• [TASK BRIEF]
Give the number of lines in the following entries that contain the word "various", with nothing added.

• [INPUT DATA]
● ● ● ● ● ● ●

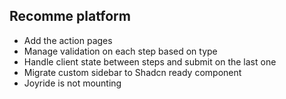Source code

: ## Recomme platform

- Add the action pages
- Manage validation on each step based on type
- Handle client state between steps and submit on the last one
- Migrate custom sidebar to Shadcn ready component
- Joyride is not mounting
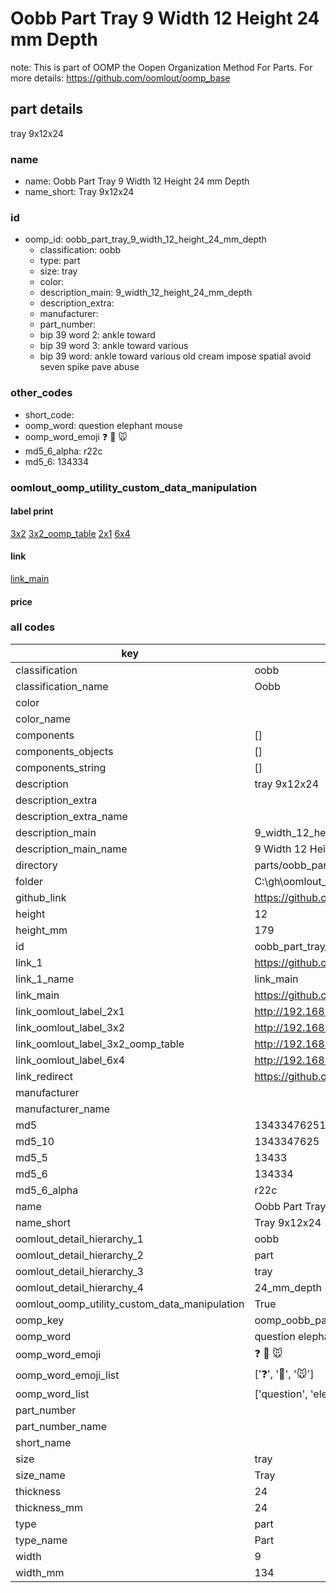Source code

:# Oobb Part Tray 9 Width 12 Height 24 mm Depth  

note: This is part of OOMP the Oopen Organization Method For Parts. For more details: https://github.com/oomlout/oomp_base

##  part details
  



tray 9x12x24



### name
* name: Oobb Part Tray 9 Width 12 Height 24 mm Depth
* name_short: Tray 9x12x24 
### id
* oomp_id: oobb_part_tray_9_width_12_height_24_mm_depth
  * classification: oobb
  * type: part
  * size: tray
  * color: 
  * description_main: 9_width_12_height_24_mm_depth
  * description_extra: 
  * manufacturer: 
  * part_number: 
  * bip 39 word 2: ankle toward
  * bip 39 word 3: ankle toward various
  * bip 39 word: ankle toward various old cream impose spatial avoid seven spike pave abuse

### other_codes
* short_code: 
* oomp_word: question elephant mouse
* oomp_word_emoji :question: :elephant: :mouse:
* md5_6_alpha: r22c
* md5_6: 134334






### oomlout_oomp_utility_custom_data_manipulation
#### label print
[3x2](http://192.168.1.245:1112/?label=oomp%20r22c)
[3x2_oomp_table](http://192.168.1.108:1112/?label=oomp%20r22c)
[2x1](http://192.168.1.242:1112/?label=oomp%20r22c)
[6x4](http://192.168.1.55:1112/?label=oomp%20r22c)    

#### link

[link_main](https://github.com/oomlout/oomlout_oobb_version_4_generated_parts/tree/main/navigation_oomp/oobb/part/tray/9_width_12_height_24_mm_depth/part)                              

#### price







### all codes 
| key | value |  
| --- | --- |  
| classification | oobb |  
| classification_name | Oobb |  
| color |  |  
| color_name |  |  
| components | [] |  
| components_objects | [] |  
| components_string | [] |  
| description | tray 9x12x24 |  
| description_extra |  |  
| description_extra_name |  |  
| description_main | 9_width_12_height_24_mm_depth |  
| description_main_name | 9 Width 12 Height 24 mm Depth |  
| directory | parts/oobb_part_tray_9_width_12_height_24_mm_depth |  
| folder | C:\gh\oomlout_oobb_version_4_generated_parts\parts\oobb_part_tray_9_width_12_height_24_mm_depth |  
| github_link | https://github.com/oomlout/oomlout_oomp_part_src/tree/main/parts/oobb_part_tray_9_width_12_height_24_mm_depth |  
| height | 12 |  
| height_mm | 179 |  
| id | oobb_part_tray_9_width_12_height_24_mm_depth |  
| link_1 | https://github.com/oomlout/oomlout_oobb_version_4_generated_parts/tree/main/navigation_oomp/oobb/part/tray/9_width_12_height_24_mm_depth/part |  
| link_1_name | link_main |  
| link_main | https://github.com/oomlout/oomlout_oobb_version_4_generated_parts/tree/main/navigation_oomp/oobb/part/tray/9_width_12_height_24_mm_depth/part |  
| link_oomlout_label_2x1 | http://192.168.1.242:1112/?label=oomp%20r22c |  
| link_oomlout_label_3x2 | http://192.168.1.245:1112/?label=oomp%20r22c |  
| link_oomlout_label_3x2_oomp_table | http://192.168.1.108:1112/?label=oomp%20r22c |  
| link_oomlout_label_6x4 | http://192.168.1.55:1112/?label=oomp%20r22c |  
| link_redirect | https://github.com/oomlout/oomlout_oobb_version_4_generated_parts/tree/main/parts/oobb_tray_09_12_24 |  
| manufacturer |  |  
| manufacturer_name |  |  
| md5 | 1343347625101a11c79979a1e3398049 |  
| md5_10 | 1343347625 |  
| md5_5 | 13433 |  
| md5_6 | 134334 |  
| md5_6_alpha | r22c |  
| name | Oobb Part Tray 9 Width 12 Height 24 mm Depth |  
| name_short | Tray 9x12x24  |  
| oomlout_detail_hierarchy_1 | oobb |  
| oomlout_detail_hierarchy_2 | part |  
| oomlout_detail_hierarchy_3 | tray |  
| oomlout_detail_hierarchy_4 | 24_mm_depth |  
| oomlout_oomp_utility_custom_data_manipulation | True |  
| oomp_key | oomp_oobb_part_tray_9_width_12_height_24_mm_depth |  
| oomp_word | question elephant mouse |  
| oomp_word_emoji | :question: :elephant: :mouse: |  
| oomp_word_emoji_list | [':question:', ':elephant:', ':mouse:'] |  
| oomp_word_list | ['question', 'elephant', 'mouse'] |  
| part_number |  |  
| part_number_name |  |  
| short_name |  |  
| size | tray |  
| size_name | Tray |  
| thickness | 24 |  
| thickness_mm | 24 |  
| type | part |  
| type_name | Part |  
| width | 9 |  
| width_mm | 134 |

● ● ● ● ● ● ●

• [EXERCISE OUTPUT]
2